第8話 カントリーロード

 先日、「耳をすませば」をDVDで観ました。思いのほかよかったです。いや、もちろん自分の中学時代にはそんな青春はなかったですが。

カントリーロードの歌を聴くと、僕は故郷に帰らないというような内容ですが、私も故郷に帰らない、帰れないのです。私の故郷はイギリスです。はい、わたしは日本人なのですが、心の中で一度イギリスで一生暮らそうと決めてしまってから、今実家にいても全然故郷にいる感じがしないのです。思えば私が発病したとき、実家に帰りたくて仕方なかった。実家に帰れば大好きなビールもたらふく飲めるだろうし、生活の世話はすべて母がやってくれる。人生の中で最も大事な「安心感」をきっと得られえるはずだとおもっていました。

実際にしばらくの間、実家に帰りました。


しかし、そこはもう私の故郷ではありませんでした。


仕事もバンドもやめて何もない自分に飲ませる酒はない、と天が言っているかのように、医者からは禁酒の命令。家の雰囲気も重苦しいもので、私はただ自室横になりながら戸川純のプロモーションビデオを眺めているのでした。



発病する前のわたしといえば、それはそれは明るい人間でした。なにより酒がすきでした。酒を飲ませれば面白いことをやる人間ということで大学、仕事、音楽仲間などもたくさんおり、実家に帰れば笑顔と会話が絶えない、本当に幸せな家庭であったと思います。


しかし、くずれてしまった。

私はもうあの頃のように笑えない。

常に顔の片側がひきつっていてしかめつらをしている。笑顔を作ろうとしても、かなりぎこちない。人と話そうとしても、話題がまったく続かない。

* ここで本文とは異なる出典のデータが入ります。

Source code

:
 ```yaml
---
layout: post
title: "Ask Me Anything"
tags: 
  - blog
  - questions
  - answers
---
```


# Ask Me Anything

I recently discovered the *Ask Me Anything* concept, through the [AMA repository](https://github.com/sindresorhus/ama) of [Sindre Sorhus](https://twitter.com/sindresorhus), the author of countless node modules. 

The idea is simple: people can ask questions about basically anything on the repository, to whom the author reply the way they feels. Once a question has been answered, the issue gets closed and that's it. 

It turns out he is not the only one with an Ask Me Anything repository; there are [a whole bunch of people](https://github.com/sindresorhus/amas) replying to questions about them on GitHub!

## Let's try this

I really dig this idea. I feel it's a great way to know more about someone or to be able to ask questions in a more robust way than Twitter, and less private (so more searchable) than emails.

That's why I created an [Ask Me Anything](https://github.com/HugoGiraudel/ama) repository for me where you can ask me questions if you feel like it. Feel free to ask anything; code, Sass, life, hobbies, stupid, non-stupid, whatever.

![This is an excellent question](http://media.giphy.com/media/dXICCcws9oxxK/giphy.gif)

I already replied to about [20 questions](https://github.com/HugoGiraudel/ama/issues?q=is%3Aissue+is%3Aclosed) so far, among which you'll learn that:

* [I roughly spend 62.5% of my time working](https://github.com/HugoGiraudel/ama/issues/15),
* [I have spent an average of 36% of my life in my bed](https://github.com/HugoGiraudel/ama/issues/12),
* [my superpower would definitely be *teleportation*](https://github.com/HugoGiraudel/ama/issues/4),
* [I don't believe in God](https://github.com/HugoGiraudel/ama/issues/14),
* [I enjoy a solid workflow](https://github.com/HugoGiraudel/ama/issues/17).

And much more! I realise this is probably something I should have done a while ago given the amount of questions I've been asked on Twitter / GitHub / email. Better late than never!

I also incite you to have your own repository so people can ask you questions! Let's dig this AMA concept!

どうしたんだ俺は。苦悩に次ぐ苦悩。しかし家の中に引きこもっていたくはない。自転車でサイクリングするも、外界の空気は私を拒絶するかのように冷たい。いや、私が弱すぎるのだ。私の精神は赤子のようになってしまった。さらには、成長しては死に、成長しては死ぬ。変わることはない。陰では「あれで3〇歳?」と笑われているのだろうか。親戚の間でも腫物扱いになっているのだろうか。そんなことを親や主治医に話したところで、「それはあなたの思い込みです」「統合失調症の症状です」「追加のお薬だしましょうか」という話になるだけだ。